CHLPA wants better education packages for players, who seem to be in dark about union drive
There can be little doubt there is a push to form a players' association in major junior hockey. Far be it to suggest the organizers of the Canadian Hockey League Players' Association might have put the cart in front of the horse.
Typically, a union starts with getting workers to agree they need one and then working to define goals. In the 48 hours since a Las Vegas-based The Junior Hockey News posted the CHLPA's press release, two threads have been established. One, the CHLPA is hoping to make the education packages available to junior players more uniform across the board, which is a laudable goal. Two, by and large the players the union would need to sign on seem to know little about it, which seems rather odd to anyone who knows about teenagers' abilities to keep a secret.
On top of that is a concern that greater player costs could be a death knell for some small-market franchises.
At least there is a clearly defined goal. From Doug Smith:
The fledgling association is taking dead aim at the educational programs put in place by the OHL, QMJHL and WHL as well as the financial windfall that goes to the CHL for all of its national and international events. The prime focus of the association would be on modifying the current educational packages available to junior players.

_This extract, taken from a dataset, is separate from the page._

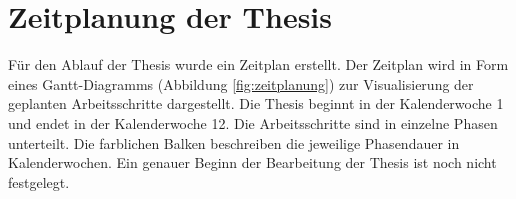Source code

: 
\section{Zeitplanung der Thesis}

Für den Ablauf der Thesis wurde ein Zeitplan erstellt. Der Zeitplan wird in Form eines Gantt-Diagramms%
(Abbildung \ref{fig:zeitplanung}) zur Visualisierung der geplanten Arbeitsschritte dargestellt. Die Thesis beginnt in der Kalenderwoche 1 und endet in der Kalenderwoche 12. Die Arbeitsschritte sind in einzelne Phasen unterteilt. Die farblichen Balken beschreiben die jeweilige Phasendauer in Kalenderwochen. Ein genauer Beginn der Bearbeitung der Thesis ist noch nicht festgelegt.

Educational packages vary from player to player, team to team and league to league. The new association would like to standardize those packages for all players, regardless of where they go on to play professionally, if they do.
The organization wants the package to be available for a longer period — it currently has to be used within less than two years of a player's junior career. One hope is that it can be available at the end of whatever career a graduating junior has, said [spokesman Derek] Clarke.
They would like the fund available immediately to players who may not want to further their education and, Clarke said, they would like any money to be available in an "entrepreneurial package" rather than solely for post-secondary education.
The [Peterborough Examiner] story also quoted a CHLPA press release as stating, "the player's support on this venture has been overwhelming and we fully expect to have the majority of players signed up within the next coming days." (Toronto Star)
At this point, one should pump the brakes and acknowledge it's nebulous whether junior players could even unionize.
From Robert MacLeod:
Mark Geiger, a labour lawyer at Blaney McMurtry in Toronto, said from a jurisdictional standpoint, the formation of a new union would be difficult.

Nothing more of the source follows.